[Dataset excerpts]
BEGIN

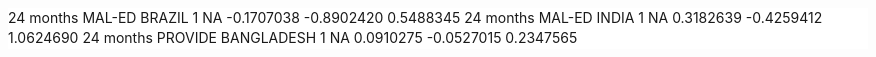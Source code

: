 24 months   MAL-ED      BRAZIL       1                    NA                -0.1707038   -0.8902420    0.5488345
24 months   MAL-ED      INDIA        1                    NA                 0.3182639   -0.4259412    1.0624690
24 months   PROVIDE     BANGLADESH   1                    NA                 0.0910275   -0.0527015    0.2347565
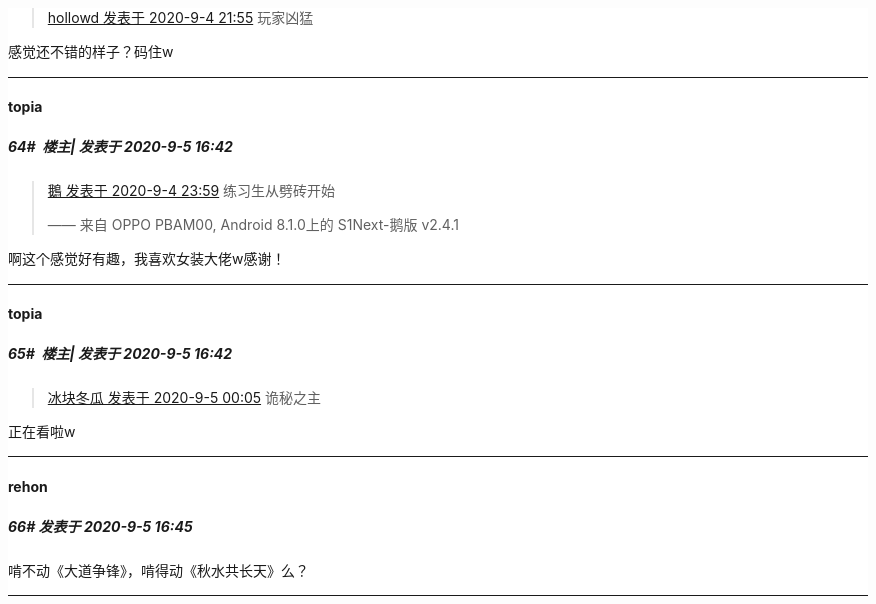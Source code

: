 
<blockquote><a href="httphttps://bbs.saraba1st.com/2b/forum.php?mod=redirect&amp;goto=findpost&amp;pid=48643257&amp;ptid=1958210" target="_blank">hollowd 发表于 2020-9-4 21:55</a>
玩家凶猛</blockquote>
感觉还不错的样子？码住w







*****

####  topia  
##### 64#         楼主| 发表于 2020-9-5 16:42



<blockquote><a href="httphttps://bbs.saraba1st.com/2b/forum.php?mod=redirect&amp;goto=findpost&amp;pid=48644178&amp;ptid=1958210" target="_blank">鵝 发表于 2020-9-4 23:59</a>
练习生从劈砖开始

—— 来自 OPPO PBAM00, Android 8.1.0上的 S1Next-鹅版 v2.4.1</blockquote>
啊这个感觉好有趣，我喜欢女装大佬w感谢！







*****

####  topia  
##### 65#         楼主| 发表于 2020-9-5 16:42



<blockquote><a href="httphttps://bbs.saraba1st.com/2b/forum.php?mod=redirect&amp;goto=findpost&amp;pid=48644219&amp;ptid=1958210" target="_blank">冰块冬瓜 发表于 2020-9-5 00:05</a>
诡秘之主</blockquote>
正在看啦w







*****

####  rehon  
##### 66#       发表于 2020-9-5 16:45




啃不动《大道争锋》，啃得动《秋水共长天》么？







*****
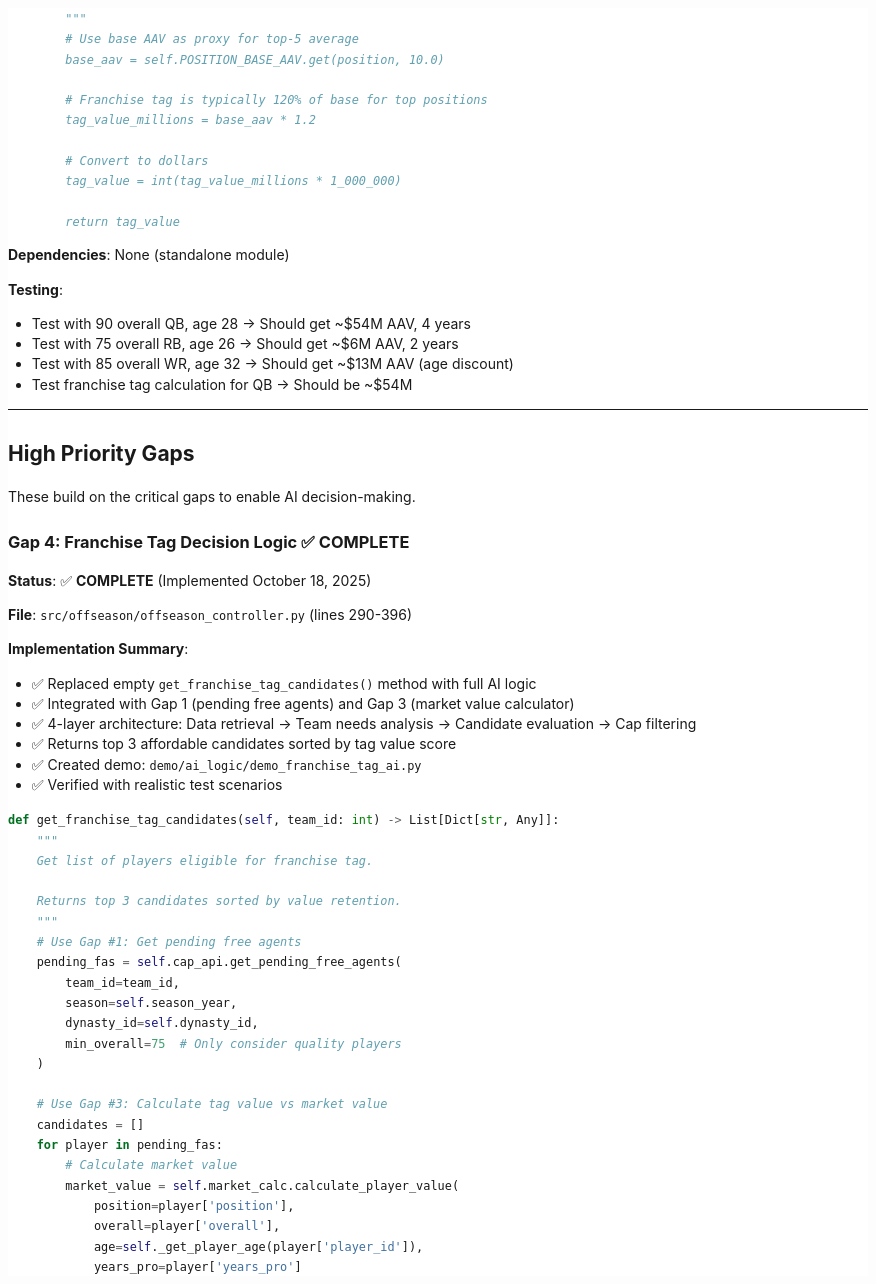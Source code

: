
 ```python
        """
        # Use base AAV as proxy for top-5 average
        base_aav = self.POSITION_BASE_AAV.get(position, 10.0)

        # Franchise tag is typically 120% of base for top positions
        tag_value_millions = base_aav * 1.2

        # Convert to dollars
        tag_value = int(tag_value_millions * 1_000_000)

        return tag_value
```

**Dependencies**: None (standalone module)

**Testing**:
- Test with 90 overall QB, age 28 → Should get ~$54M AAV, 4 years
- Test with 75 overall RB, age 26 → Should get ~$6M AAV, 2 years
- Test with 85 overall WR, age 32 → Should get ~$13M AAV (age discount)
- Test franchise tag calculation for QB → Should be ~$54M

---

## High Priority Gaps

These build on the critical gaps to enable AI decision-making.

### Gap 4: Franchise Tag Decision Logic ✅ COMPLETE

**Status**: ✅ **COMPLETE** (Implemented October 18, 2025)

**File**: `src/offseason/offseason_controller.py` (lines 290-396)

**Implementation Summary**:
- ✅ Replaced empty `get_franchise_tag_candidates()` method with full AI logic
- ✅ Integrated with Gap 1 (pending free agents) and Gap 3 (market value calculator)
- ✅ 4-layer architecture: Data retrieval → Team needs analysis → Candidate evaluation → Cap filtering
- ✅ Returns top 3 affordable candidates sorted by tag value score
- ✅ Created demo: `demo/ai_logic/demo_franchise_tag_ai.py`
- ✅ Verified with realistic test scenarios

```python
def get_franchise_tag_candidates(self, team_id: int) -> List[Dict[str, Any]]:
    """
    Get list of players eligible for franchise tag.

    Returns top 3 candidates sorted by value retention.
    """
    # Use Gap #1: Get pending free agents
    pending_fas = self.cap_api.get_pending_free_agents(
        team_id=team_id,
        season=self.season_year,
        dynasty_id=self.dynasty_id,
        min_overall=75  # Only consider quality players
    )

    # Use Gap #3: Calculate tag value vs market value
    candidates = []
    for player in pending_fas:
        # Calculate market value
        market_value = self.market_calc.calculate_player_value(
            position=player['position'],
            overall=player['overall'],
            age=self._get_player_age(player['player_id']),
            years_pro=player['years_pro']
```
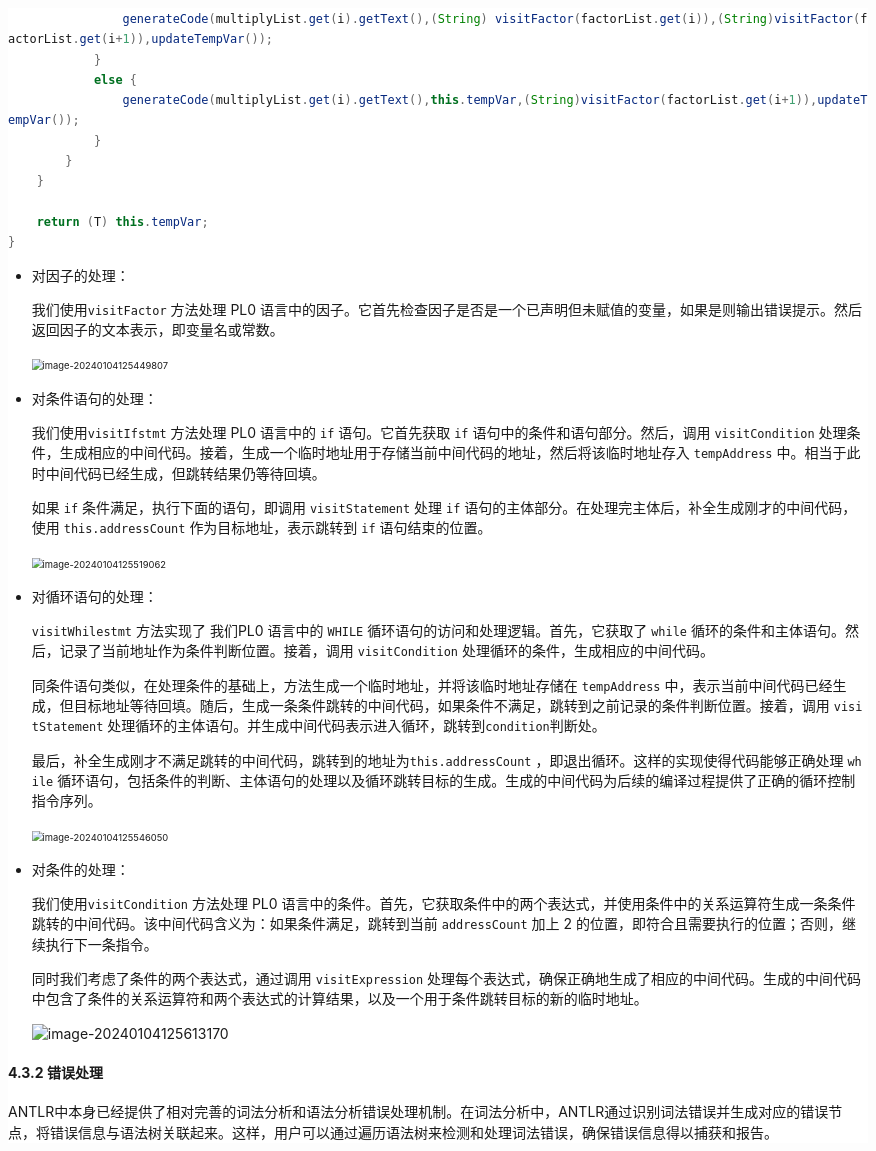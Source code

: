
   ```Java
                  generateCode(multiplyList.get(i).getText(),(String) visitFactor(factorList.get(i)),(String)visitFactor(factorList.get(i+1)),updateTempVar());
              }
              else {
                  generateCode(multiplyList.get(i).getText(),this.tempVar,(String)visitFactor(factorList.get(i+1)),updateTempVar());
              }
          }
      }
  
      return (T) this.tempVar;
  }
  ```

* 对因子的处理：

  我们使用`visitFactor` 方法处理 PL0 语言中的因子。它首先检查因子是否是一个已声明但未赋值的变量，如果是则输出错误提示。然后返回因子的文本表示，即变量名或常数。

  <img src="C:\Users\wyx20\AppData\Roaming\Typora\typora-user-images\image-20240104125449807.png" alt="image-20240104125449807" style="zoom:67%;" />

* 对条件语句的处理：

  我们使用`visitIfstmt` 方法处理 PL0 语言中的 `if` 语句。它首先获取 `if` 语句中的条件和语句部分。然后，调用 `visitCondition` 处理条件，生成相应的中间代码。接着，生成一个临时地址用于存储当前中间代码的地址，然后将该临时地址存入 `tempAddress` 中。相当于此时中间代码已经生成，但跳转结果仍等待回填。

  如果 `if` 条件满足，执行下面的语句，即调用 `visitStatement` 处理 `if` 语句的主体部分。在处理完主体后，补全生成刚才的中间代码，使用 `this.addressCount` 作为目标地址，表示跳转到 `if` 语句结束的位置。

  <img src="C:\Users\wyx20\AppData\Roaming\Typora\typora-user-images\image-20240104125519062.png" alt="image-20240104125519062" style="zoom:67%;" />

* 对循环语句的处理：

  `visitWhilestmt` 方法实现了 我们PL0 语言中的 `WHILE` 循环语句的访问和处理逻辑。首先，它获取了 `while` 循环的条件和主体语句。然后，记录了当前地址作为条件判断位置。接着，调用 `visitCondition` 处理循环的条件，生成相应的中间代码。

  同条件语句类似，在处理条件的基础上，方法生成一个临时地址，并将该临时地址存储在 `tempAddress` 中，表示当前中间代码已经生成，但目标地址等待回填。随后，生成一条条件跳转的中间代码，如果条件不满足，跳转到之前记录的条件判断位置。接着，调用 `visitStatement` 处理循环的主体语句。并生成中间代码表示进入循环，跳转到`condition`判断处。

  最后，补全生成刚才不满足跳转的中间代码，跳转到的地址为`this.addressCount` ，即退出循环。这样的实现使得代码能够正确处理 `while` 循环语句，包括条件的判断、主体语句的处理以及循环跳转目标的生成。生成的中间代码为后续的编译过程提供了正确的循环控制指令序列。

  <img src="C:\Users\wyx20\AppData\Roaming\Typora\typora-user-images\image-20240104125546050.png" alt="image-20240104125546050" style="zoom:67%;" />

* 对条件的处理：

  我们使用`visitCondition` 方法处理 PL0 语言中的条件。首先，它获取条件中的两个表达式，并使用条件中的关系运算符生成一条条件跳转的中间代码。该中间代码含义为：如果条件满足，跳转到当前 `addressCount` 加上 2 的位置，即符合且需要执行的位置；否则，继续执行下一条指令。

  同时我们考虑了条件的两个表达式，通过调用 `visitExpression` 处理每个表达式，确保正确地生成了相应的中间代码。生成的中间代码中包含了条件的关系运算符和两个表达式的计算结果，以及一个用于条件跳转目标的新的临时地址。

  ![image-20240104125613170](C:\Users\wyx20\AppData\Roaming\Typora\typora-user-images\image-20240104125613170.png)

#### 4.3.2 错误处理

ANTLR中本身已经提供了相对完善的词法分析和语法分析错误处理机制。在词法分析中，ANTLR通过识别词法错误并生成对应的错误节点，将错误信息与语法树关联起来。这样，用户可以通过遍历语法树来检测和处理词法错误，确保错误信息得以捕获和报告。
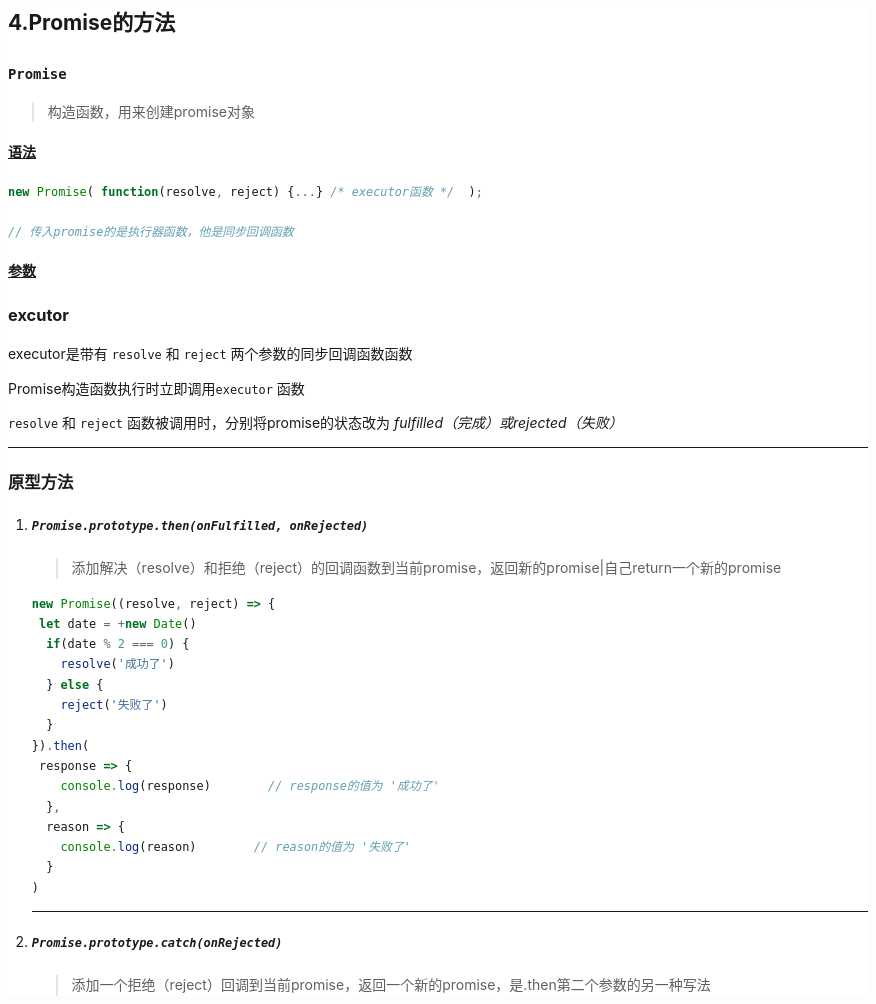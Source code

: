 
## 4.Promise的方法

### `Promise`

> 构造函数，用来创建promise对象

#### [语法](#)

```js
new Promise( function(resolve, reject) {...} /* executor函数 */  );

// 传入promise的是执行器函数，他是同步回调函数
```

#### [参数](#)

### excutor

executor是带有 `resolve` 和 `reject` 两个参数的同步回调函数函数

Promise构造函数执行时立即调用`executor` 函数

`resolve` 和 `reject` 函数被调用时，分别将promise的状态改为 *fulfilled（*完成）或*rejected（失败）*

------

### 原型方法

1. ##### `Promise.prototype.then(onFulfilled, onRejected)`

   > 添加解决（resolve）和拒绝（reject）的回调函数到当前promise，返回新的promise|自己return一个新的promise

   ```js
   new Promise((resolve, reject) => {
   	let date = +new Date()
     if(date % 2 === 0) {
       resolve('成功了')
     } else {
       reject('失败了')
     }
   }).then(
   	response => {
       console.log(response)		// response的值为 '成功了'
     },
     reason => {
       console.log(reason)		  // reason的值为 '失败了'
     }
   )
   ```

   ------

2. ##### `Promise.prototype.catch(onRejected)`

   > 添加一个拒绝（reject）回调到当前promise，返回一个新的promise，是.then第二个参数的另一种写法
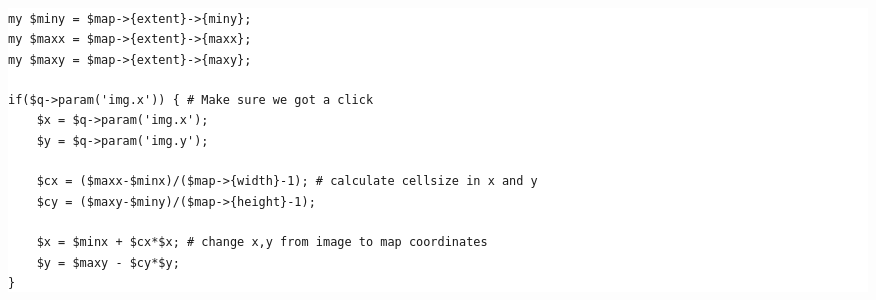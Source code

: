     my $miny = $map->{extent}->{miny};                                                                                                                                                                                                                                                                                                                                                                        
    my $maxx = $map->{extent}->{maxx};                                                                                                                                                                                                                                                                                                                                                                        
    my $maxy = $map->{extent}->{maxy};                                                                                                                                                                                                                                                                                                                                                                        
                                                                                                                                                                                                                                                                                                                                                                                                              
    if($q->param('img.x')) { # Make sure we got a click                                                                                                                                                                                                                                                                                                                                                       
        $x = $q->param('img.x');                                                                                                                                                                                                                                                                                                                                                                              
        $y = $q->param('img.y');                                                                                                                                                                                                                                                                                                                                                                              
                                                                                                                                                                                                                                                                                                                                                                                                              
        $cx = ($maxx-$minx)/($map->{width}-1); # calculate cellsize in x and y                                                                                                                                                                                                                                                                                                                                
        $cy = ($maxy-$miny)/($map->{height}-1);                                                                                                                                                                                                                                                                                                                                                               
                                                                                                                                                                                                                                                                                                                                                                                                              
        $x = $minx + $cx*$x; # change x,y from image to map coordinates                                                                                                                                                                                                                                                                                                                                       
        $y = $maxy - $cy*$y;                                                                                                                                                                                                                                                                                                                                                                                  
    }                                                                                                                                                                                                                                                                                                                                                                                                         
                                                                                                                                                                                                                                                                                                                                                                                                              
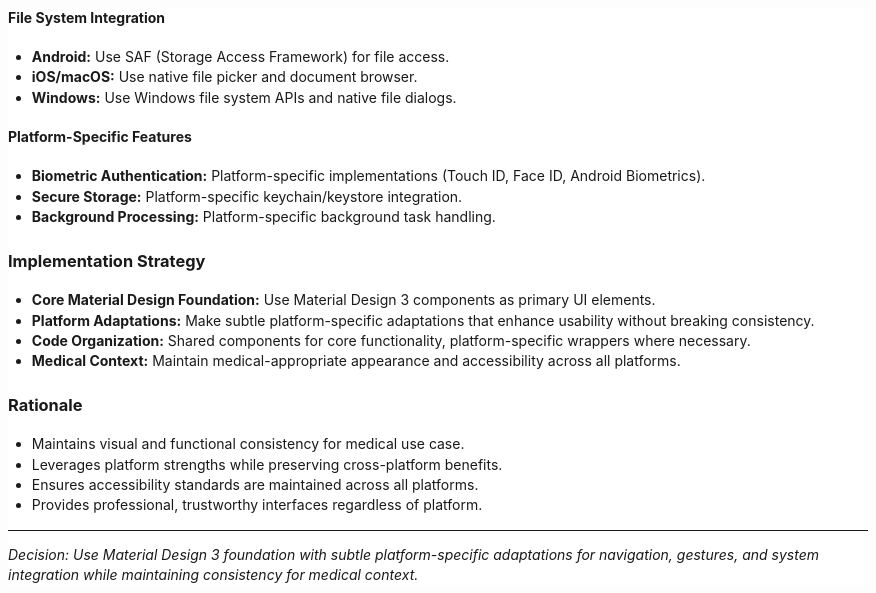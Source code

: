 #### File System Integration

- **Android:** Use SAF (Storage Access Framework) for file access.
- **iOS/macOS:** Use native file picker and document browser.
- **Windows:** Use Windows file system APIs and native file dialogs.

#### Platform-Specific Features

- **Biometric Authentication:** Platform-specific implementations (Touch ID, Face ID, Android Biometrics).
- **Secure Storage:** Platform-specific keychain/keystore integration.
- **Background Processing:** Platform-specific background task handling.

### Implementation Strategy

- **Core Material Design Foundation:** Use Material Design 3 components as primary UI elements.
- **Platform Adaptations:** Make subtle platform-specific adaptations that enhance usability without breaking consistency.
- **Code Organization:** Shared components for core functionality, platform-specific wrappers where necessary.
- **Medical Context:** Maintain medical-appropriate appearance and accessibility across all platforms.

### Rationale

- Maintains visual and functional consistency for medical use case.
- Leverages platform strengths while preserving cross-platform benefits.
- Ensures accessibility standards are maintained across all platforms.
- Provides professional, trustworthy interfaces regardless of platform.

---

_Decision: Use Material Design 3 foundation with subtle platform-specific adaptations for navigation, gestures, and system integration while maintaining consistency for medical context._
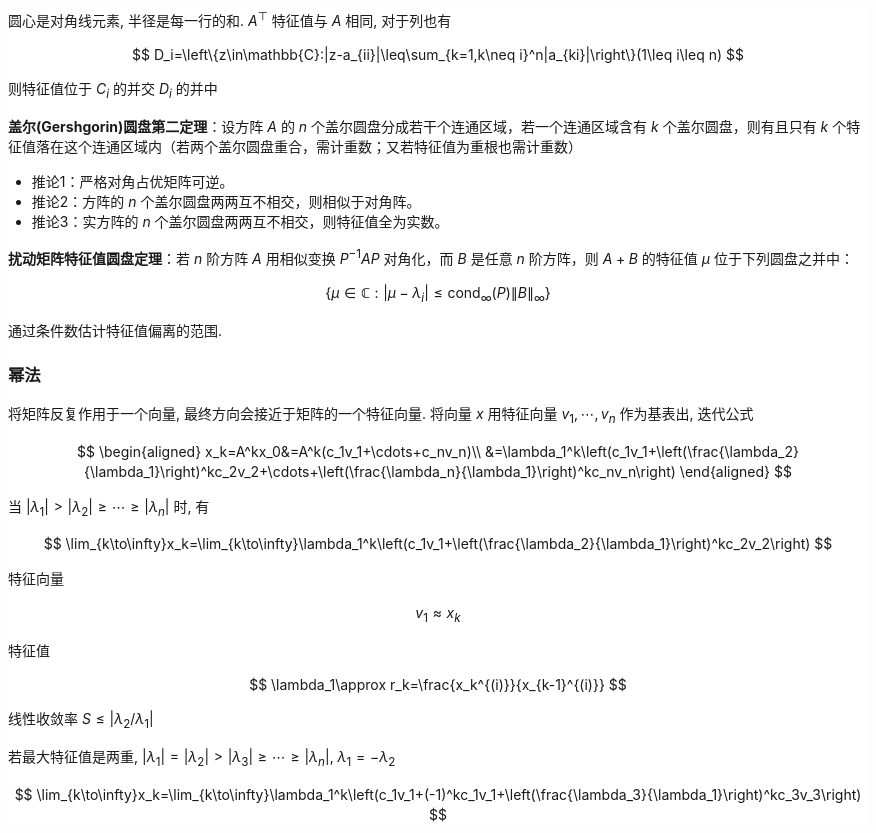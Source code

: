 圆心是对角线元素, 半径是每一行的和. $A^\top$ 特征值与 $A$ 相同, 对于列也有

$$
D_i=\left\{z\in\mathbb{C}:|z-a_{ii}|\leq\sum_{k=1,k\neq i}^n|a_{ki}|\right\}(1\leq i\leq n)
$$

则特征值位于 $C_i$ 的并交 $D_i$ 的并中

**盖尔(Gershgorin)圆盘第二定理**：设方阵 $A$ 的 $n$ 个盖尔圆盘分成若干个连通区域，若一个连通区域含有 $k$ 个盖尔圆盘，则有且只有 $k$ 个特征值落在这个连通区域内（若两个盖尔圆盘重合，需计重数；又若特征值为重根也需计重数）

- 推论1：严格对角占优矩阵可逆。
- 推论2：方阵的 $n$ 个盖尔圆盘两两互不相交，则相似于对角阵。
- 推论3：实方阵的 $n$ 个盖尔圆盘两两互不相交，则特征值全为实数。

**扰动矩阵特征值圆盘定理**：若 $n$ 阶方阵 $A$ 用相似变换 $P^{−1}AP$ 对角化，而 $B$ 是任意 $n$ 阶方阵，则 $A+B$ 的特征值 $\mu$ 位于下列圆盘之并中：

$$
\{\mu\in\mathbb{C}:|\mu-\lambda_i|\leq\operatorname{cond}_\infty(P)\|B\|_\infty\}
$$

通过条件数估计特征值偏离的范围.

### 幂法

将矩阵反复作用于一个向量, 最终方向会接近于矩阵的一个特征向量. 将向量 $x$ 用特征向量 $v_1,\cdots,v_n$ 作为基表出, 迭代公式

$$
\begin{aligned} 
  x_k=A^kx_0&=A^k(c_1v_1+\cdots+c_nv_n)\\
  &=\lambda_1^k\left(c_1v_1+\left(\frac{\lambda_2}{\lambda_1}\right)^kc_2v_2+\cdots+\left(\frac{\lambda_n}{\lambda_1}\right)^kc_nv_n\right)
\end{aligned}
$$

当 $|\lambda_1|>|\lambda_2|\geq\cdots\geq|\lambda_n|$ 时, 有

$$
\lim_{k\to\infty}x_k=\lim_{k\to\infty}\lambda_1^k\left(c_1v_1+\left(\frac{\lambda_2}{\lambda_1}\right)^kc_2v_2\right)
$$

特征向量

$$
v_1\approx x_k
$$

特征值

$$
\lambda_1\approx r_k=\frac{x_k^{(i)}}{x_{k-1}^{(i)}}
$$

线性收敛率 $S\leq|\lambda_2/\lambda_1|$

若最大特征值是两重, $|\lambda_1|=|\lambda_2|>|\lambda_3|\geq\cdots\geq|\lambda_n|$, $\lambda_1=-\lambda_2$

$$
\lim_{k\to\infty}x_k=\lim_{k\to\infty}\lambda_1^k\left(c_1v_1+(-1)^kc_1v_1+\left(\frac{\lambda_3}{\lambda_1}\right)^kc_3v_3\right)
$$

END

WHAT YOU SHOULD DO:
Look through the entries above and find each line where the word "redirect" occurs; copy those lines.

SOLUTION TO THIS TASK:
<blockquote><a href="httphttps://bbs.saraba1st.com/2b/forum.php?mod=redirect&amp;goto=findpost&amp;pid=48643257&amp;ptid=1958210" target="_blank">hollowd 发表于 2020-9-4 21:55</a>
<blockquote><a href="httphttps://bbs.saraba1st.com/2b/forum.php?mod=redirect&amp;goto=findpost&amp;pid=48644178&amp;ptid=1958210" target="_blank">鵝 发表于 2020-9-4 23:59</a>
<blockquote><a href="httphttps://bbs.saraba1st.com/2b/forum.php?mod=redirect&amp;goto=findpost&amp;pid=48644219&amp;ptid=1958210" target="_blank">冰块冬瓜 发表于 2020-9-5 00:05</a>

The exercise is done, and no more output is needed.